Showing papers by "Tushar Kanti Bera published in 2012"

A multifrequency Electrical Impedance Tomography (EIT) system for biomedical imaging

Abstract: Multifrequency Electrical Impedance Tomography (EIT) is preferred for imaging of biomedical objects to study their wide range of tissue conductivity profiles among different type of subjects under test. In this direction, a multifrequency EIT system is developed for biomedical imaging and the resistivity imaging of a practical phantom is studied at different frequencies. Practical biological phantoms are developed with NaCl solution as the bathing medium and vegetable tissue cylinders as the inhomogeneity. A sinusoidal constant current is injected to the boundary of the practical phantoms at different frequency levels and the surface potentials are measured. Resistivity images are reconstructed from the boundary potential data using EIDORS and images are analyzed with image contrast parameters. Results show that the instrumentation part of the developed EIT system injects constant current at different frequency levels and measures the boundary potential data. Boundary data are successfully generated for all the frequencies and found suitable for image reconstruction. CNR, PCR and COC of the resistivity images show that the resistivity images are efficiently reconstructed from the boundary data acquired from the multifrequency EIT system.

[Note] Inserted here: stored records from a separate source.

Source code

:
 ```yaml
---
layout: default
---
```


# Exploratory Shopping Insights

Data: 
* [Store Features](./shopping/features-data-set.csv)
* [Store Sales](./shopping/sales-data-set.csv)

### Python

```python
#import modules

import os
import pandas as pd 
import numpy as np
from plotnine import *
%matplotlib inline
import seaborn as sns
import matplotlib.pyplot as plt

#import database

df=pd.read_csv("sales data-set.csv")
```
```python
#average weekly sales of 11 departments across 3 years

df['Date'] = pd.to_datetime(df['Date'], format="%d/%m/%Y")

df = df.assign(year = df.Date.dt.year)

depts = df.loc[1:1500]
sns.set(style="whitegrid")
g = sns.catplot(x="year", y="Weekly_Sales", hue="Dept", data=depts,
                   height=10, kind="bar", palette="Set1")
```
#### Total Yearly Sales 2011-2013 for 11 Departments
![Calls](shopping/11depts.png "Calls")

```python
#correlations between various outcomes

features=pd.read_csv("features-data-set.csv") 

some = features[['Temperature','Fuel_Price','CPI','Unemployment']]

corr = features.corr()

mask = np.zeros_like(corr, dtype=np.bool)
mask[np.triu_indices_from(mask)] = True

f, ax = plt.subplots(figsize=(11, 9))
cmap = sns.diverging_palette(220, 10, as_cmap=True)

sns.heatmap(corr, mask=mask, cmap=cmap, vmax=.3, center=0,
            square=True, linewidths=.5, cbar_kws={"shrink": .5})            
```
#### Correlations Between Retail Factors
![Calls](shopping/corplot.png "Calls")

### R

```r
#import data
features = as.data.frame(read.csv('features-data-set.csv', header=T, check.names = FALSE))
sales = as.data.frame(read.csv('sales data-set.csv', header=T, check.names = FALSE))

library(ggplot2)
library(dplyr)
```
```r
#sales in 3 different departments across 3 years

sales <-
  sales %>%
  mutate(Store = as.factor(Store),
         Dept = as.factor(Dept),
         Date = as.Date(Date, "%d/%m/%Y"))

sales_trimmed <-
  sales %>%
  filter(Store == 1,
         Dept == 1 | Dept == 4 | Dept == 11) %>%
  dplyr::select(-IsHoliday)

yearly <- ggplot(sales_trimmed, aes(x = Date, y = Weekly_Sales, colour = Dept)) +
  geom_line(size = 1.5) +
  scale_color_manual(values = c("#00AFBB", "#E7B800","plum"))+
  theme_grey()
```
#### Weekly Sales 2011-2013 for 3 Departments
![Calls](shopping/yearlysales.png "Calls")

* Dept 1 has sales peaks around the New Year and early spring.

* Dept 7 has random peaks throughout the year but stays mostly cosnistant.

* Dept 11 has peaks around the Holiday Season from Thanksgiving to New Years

Common Ground Method of Current Injection in Electrical Impedance Tomography

Abstract: Surface electrodes are essentially required to be switched for boundary data collection in electrical impedance tomography (Ell). Parallel digital data bits are required to operate the multiplexers used, generally, for electrode switching in ELT. More the electrodes in an EIT system more the digital data bits are needed. For a sixteen electrode system. 16 parallel digital data bits are required to operate the multiplexers in opposite or neighbouring current injection method. In this paper a common ground current injection is proposed for EIT and the resistivity imaging is studied. Common ground method needs only two analog multiplexers each of which need only 4 digital data bits and hence only 8 digital bits are required to switch the 16 surface electrodes. Results show that the USB based data acquisition system sequentially generate digital data required for multiplexers operating in common ground current injection method. The profile of the boundary data collected from practical phantom show that the multiplexers are operating in the required sequence in common ground current injection protocol. The voltage peaks obtained for all the inhomogeneity configurations are found at the accurate positions in the boundary data matrix which proved the sequential operation of multiplexers. Resistivity images reconstructed from the boundary data collected from the practical phantom with different configurations also show that the entire digital data generation module is functioning properly. Reconstructed images and their image parameters proved that the boundary data are successfully acquired by the DAQ system which in turn indicates a sequential and proper operation of multiplexers.

Switching of a Sixteen Electrode Array for Wireless EIT System Using a RF-Based 8-Bit Digital Data Transmission Technique

Abstract: Surface electrode switching of 16-electrode wireless EIT is studied using a Radio Frequency (RF) based digital data transmission technique operating with 8 channel encoder/decoder ICs. An electrode switching module is developed the analog multiplexers and switched with 8 bit parallel digital data transferred by transmitter/receiver module developed with radio frequency technology. 8 bit parallel digital data collected from the receiver module are converted to 16 bit digital data by using binary adder circuits and then used for switching the electrodes in opposite current injection protocol. 8 bit parallel digital data are generated using NI USB 6251 DAQ card in LabVIEW software and sent to the transmission module which transmits the digital data bits to the receiver end. Receiver module supplies the parallel digital bits to the binary adder circuits and adder circuit outputs are fed to the multiplexers of the electrode switching module for surface electrode switching. 1 mA, 50 kHz sinusoidal constant current is injected at the phantom boundary using opposite current injection protocol. The boundary potentials developed at the voltage electrodes are measured and studied to assess the wireless data transmission.